Exercise instructions ->
The answer is to be an exact copy of the lines below running from the line with "(E) upon the" down to the line with "Any request for", both ends included, and nothing more.

************

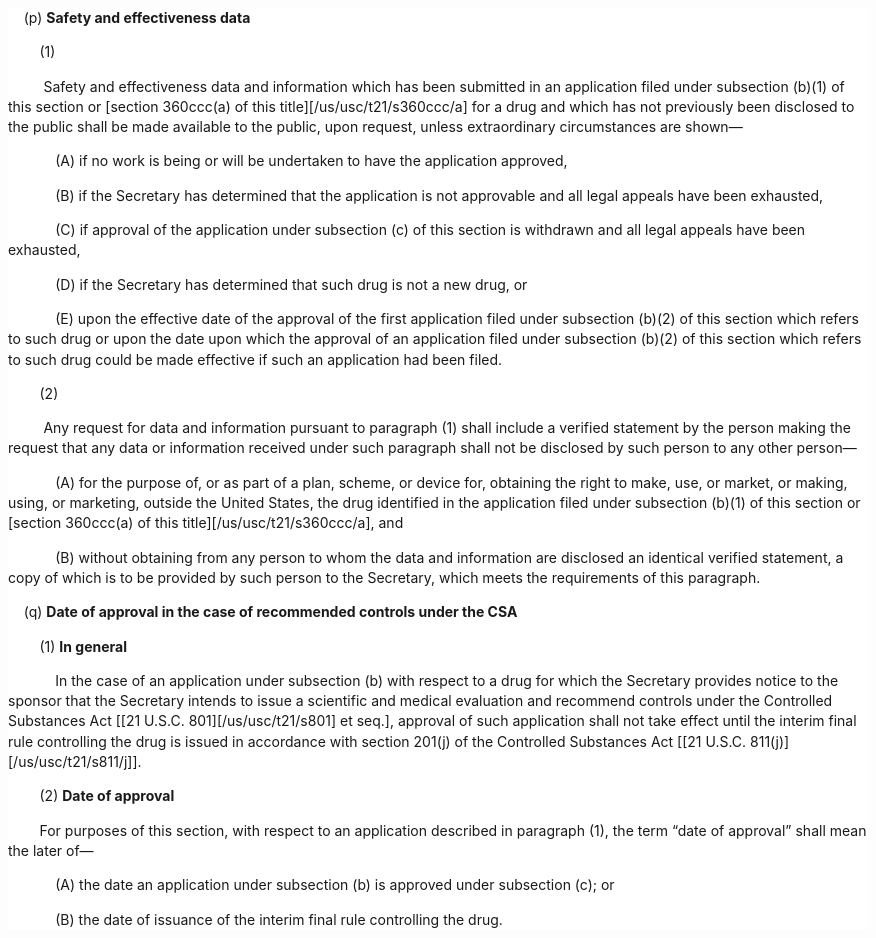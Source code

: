     (p) __Safety and effectiveness data__ 

        (1)

         Safety and effectiveness data and information which has been submitted in an application filed under subsection (b)(1) of this section or [section 360ccc(a) of this title][/us/usc/t21/s360ccc/a] for a drug and which has not previously been disclosed to the public shall be made available to the public, upon request, unless extraordinary circumstances are shown—

            (A) if no work is being or will be undertaken to have the application approved,

            (B) if the Secretary has determined that the application is not approvable and all legal appeals have been exhausted,

            (C) if approval of the application under subsection (c) of this section is withdrawn and all legal appeals have been exhausted,

            (D) if the Secretary has determined that such drug is not a new drug, or

            (E) upon the effective date of the approval of the first application filed under subsection (b)(2) of this section which refers to such drug or upon the date upon which the approval of an application filed under subsection (b)(2) of this section which refers to such drug could be made effective if such an application had been filed.

        (2)

         Any request for data and information pursuant to paragraph (1) shall include a verified statement by the person making the request that any data or information received under such paragraph shall not be disclosed by such person to any other person—

            (A) for the purpose of, or as part of a plan, scheme, or device for, obtaining the right to make, use, or market, or making, using, or marketing, outside the United States, the drug identified in the application filed under subsection (b)(1) of this section or [section 360ccc(a) of this title][/us/usc/t21/s360ccc/a], and

            (B) without obtaining from any person to whom the data and information are disclosed an identical verified statement, a copy of which is to be provided by such person to the Secretary, which meets the requirements of this paragraph.

    (q) __Date of approval in the case of recommended controls under the CSA__ 

        (1) __In general__ 

            In the case of an application under subsection (b) with respect to a drug for which the Secretary provides notice to the sponsor that the Secretary intends to issue a scientific and medical evaluation and recommend controls under the Controlled Substances Act \[[21 U.S.C. 801][/us/usc/t21/s801] et seq.\], approval of such application shall not take effect until the interim final rule controlling the drug is issued in accordance with section 201(j) of the Controlled Substances Act \[[21 U.S.C. 811(j)][/us/usc/t21/s811/j]\].

        (2) __Date of approval__ 

        For purposes of this section, with respect to an application described in paragraph (1), the term “date of approval” shall mean the later of—

            (A) the date an application under subsection (b) is approved under subsection (c); or

            (B) the date of issuance of the interim final rule controlling the drug.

************

Exercise output ->
            (E) upon the effective date of the approval of the first application filed under subsection (b)(2) of this section which refers to such drug or upon the date upon which the approval of an application filed under subsection (b)(2) of this section which refers to such drug could be made effective if such an application had been filed.

        (2)

         Any request for data and information pursuant to paragraph (1) shall include a verified statement by the person making the request that any data or information received under such paragraph shall not be disclosed by such person to any other person—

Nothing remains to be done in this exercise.